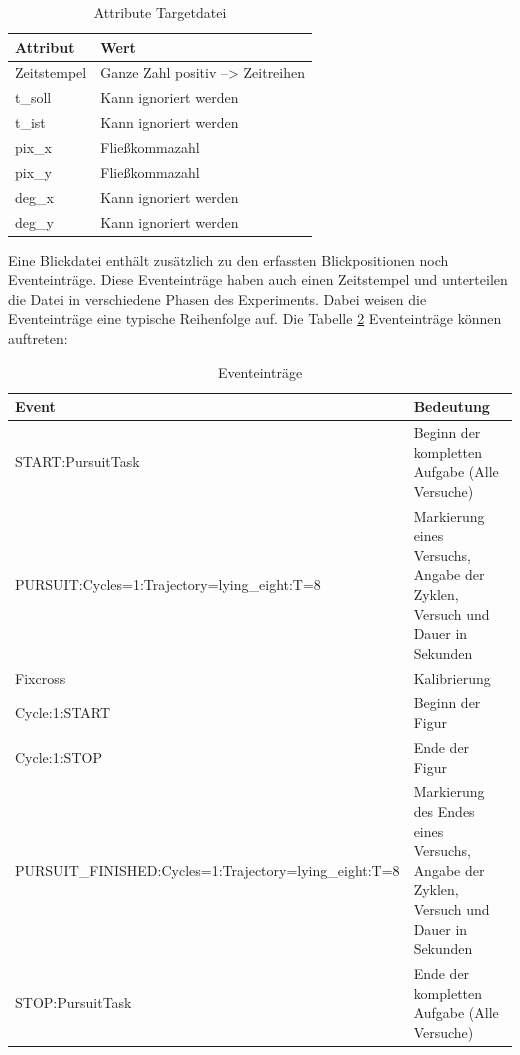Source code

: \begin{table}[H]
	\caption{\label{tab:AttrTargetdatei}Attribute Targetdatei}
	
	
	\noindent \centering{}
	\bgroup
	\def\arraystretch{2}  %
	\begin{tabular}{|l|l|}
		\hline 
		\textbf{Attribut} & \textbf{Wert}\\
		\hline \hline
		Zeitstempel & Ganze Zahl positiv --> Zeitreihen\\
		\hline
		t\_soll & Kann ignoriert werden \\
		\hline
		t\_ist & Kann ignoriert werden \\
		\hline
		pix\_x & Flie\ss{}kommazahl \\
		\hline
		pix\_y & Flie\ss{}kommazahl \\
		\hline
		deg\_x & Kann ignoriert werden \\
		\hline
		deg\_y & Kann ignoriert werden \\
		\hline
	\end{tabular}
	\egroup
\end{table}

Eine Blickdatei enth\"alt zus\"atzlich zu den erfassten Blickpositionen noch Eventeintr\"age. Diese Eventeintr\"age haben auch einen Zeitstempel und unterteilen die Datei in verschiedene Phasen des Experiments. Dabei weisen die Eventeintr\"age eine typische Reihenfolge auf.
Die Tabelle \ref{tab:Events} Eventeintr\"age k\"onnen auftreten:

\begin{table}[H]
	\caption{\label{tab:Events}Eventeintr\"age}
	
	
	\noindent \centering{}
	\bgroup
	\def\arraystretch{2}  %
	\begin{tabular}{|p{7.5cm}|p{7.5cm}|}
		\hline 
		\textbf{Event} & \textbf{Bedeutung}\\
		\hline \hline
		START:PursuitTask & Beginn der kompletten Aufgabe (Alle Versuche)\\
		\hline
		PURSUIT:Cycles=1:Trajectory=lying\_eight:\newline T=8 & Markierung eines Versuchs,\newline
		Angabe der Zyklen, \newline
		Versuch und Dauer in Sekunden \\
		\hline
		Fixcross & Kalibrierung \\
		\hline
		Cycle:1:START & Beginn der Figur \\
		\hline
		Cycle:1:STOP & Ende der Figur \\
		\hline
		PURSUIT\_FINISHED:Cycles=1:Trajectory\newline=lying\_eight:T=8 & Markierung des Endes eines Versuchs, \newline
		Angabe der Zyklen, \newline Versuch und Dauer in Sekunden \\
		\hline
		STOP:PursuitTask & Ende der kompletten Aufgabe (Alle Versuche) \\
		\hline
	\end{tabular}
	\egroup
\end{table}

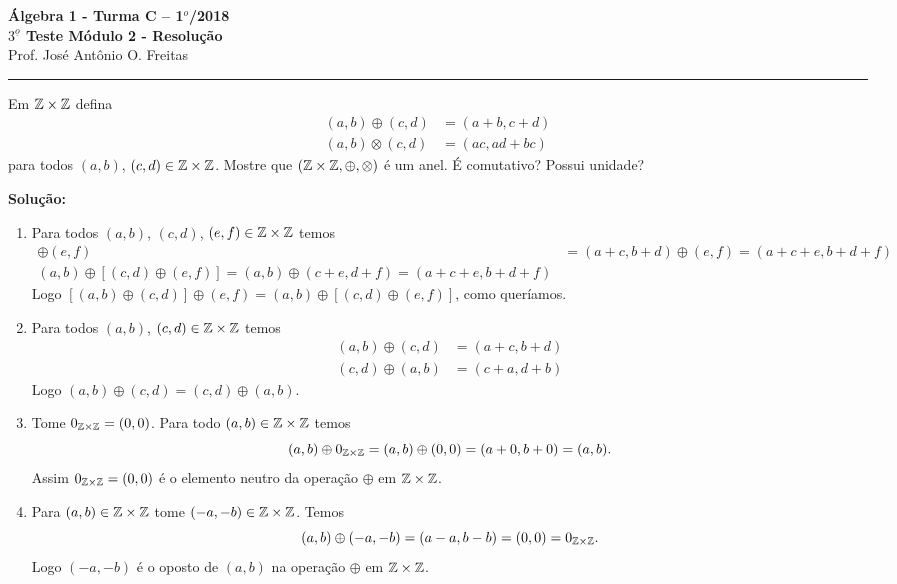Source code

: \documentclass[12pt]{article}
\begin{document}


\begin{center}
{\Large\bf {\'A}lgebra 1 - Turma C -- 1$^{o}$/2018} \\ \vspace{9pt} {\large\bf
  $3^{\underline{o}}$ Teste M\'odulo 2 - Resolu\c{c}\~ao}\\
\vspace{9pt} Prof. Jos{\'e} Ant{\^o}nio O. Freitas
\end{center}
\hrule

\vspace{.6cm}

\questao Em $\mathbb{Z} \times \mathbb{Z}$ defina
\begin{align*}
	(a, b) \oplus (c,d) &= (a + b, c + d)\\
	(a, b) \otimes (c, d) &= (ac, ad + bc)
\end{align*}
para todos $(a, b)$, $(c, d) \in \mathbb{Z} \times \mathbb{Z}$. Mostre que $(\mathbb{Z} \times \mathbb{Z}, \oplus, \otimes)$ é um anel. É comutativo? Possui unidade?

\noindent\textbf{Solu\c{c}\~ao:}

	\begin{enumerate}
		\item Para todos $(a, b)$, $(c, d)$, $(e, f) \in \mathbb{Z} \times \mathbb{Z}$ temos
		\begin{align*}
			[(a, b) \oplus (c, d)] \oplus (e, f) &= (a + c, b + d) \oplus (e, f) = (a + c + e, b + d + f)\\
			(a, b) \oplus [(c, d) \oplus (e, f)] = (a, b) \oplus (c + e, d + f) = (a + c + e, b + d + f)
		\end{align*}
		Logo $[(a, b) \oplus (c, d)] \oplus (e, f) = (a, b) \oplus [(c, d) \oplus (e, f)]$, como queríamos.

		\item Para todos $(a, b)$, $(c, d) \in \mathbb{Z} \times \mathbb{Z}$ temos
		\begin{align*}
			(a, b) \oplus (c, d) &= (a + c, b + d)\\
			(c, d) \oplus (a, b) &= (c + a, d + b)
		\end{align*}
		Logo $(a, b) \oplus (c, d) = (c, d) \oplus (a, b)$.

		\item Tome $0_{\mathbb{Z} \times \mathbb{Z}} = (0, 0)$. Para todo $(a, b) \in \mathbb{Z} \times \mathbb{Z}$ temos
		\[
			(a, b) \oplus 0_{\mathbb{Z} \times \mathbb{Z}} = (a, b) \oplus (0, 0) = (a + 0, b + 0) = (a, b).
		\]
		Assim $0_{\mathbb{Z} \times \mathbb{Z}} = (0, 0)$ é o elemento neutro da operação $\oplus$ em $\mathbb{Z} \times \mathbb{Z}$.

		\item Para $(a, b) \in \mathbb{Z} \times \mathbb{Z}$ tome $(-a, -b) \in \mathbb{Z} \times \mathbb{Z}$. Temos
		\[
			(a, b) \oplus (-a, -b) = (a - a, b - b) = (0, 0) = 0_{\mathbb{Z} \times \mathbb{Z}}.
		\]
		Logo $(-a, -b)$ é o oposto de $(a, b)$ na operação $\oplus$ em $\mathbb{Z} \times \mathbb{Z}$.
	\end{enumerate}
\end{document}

INSTRUCTIONS FOR THE TASK: Among the entries, find each line that includes the string "PursuitTask" and copy it.

OUTPUT OF THE EXERCISE:
		START:PursuitTask & Beginn der kompletten Aufgabe (Alle Versuche)\\
		STOP:PursuitTask & Ende der kompletten Aufgabe (Alle Versuche) \\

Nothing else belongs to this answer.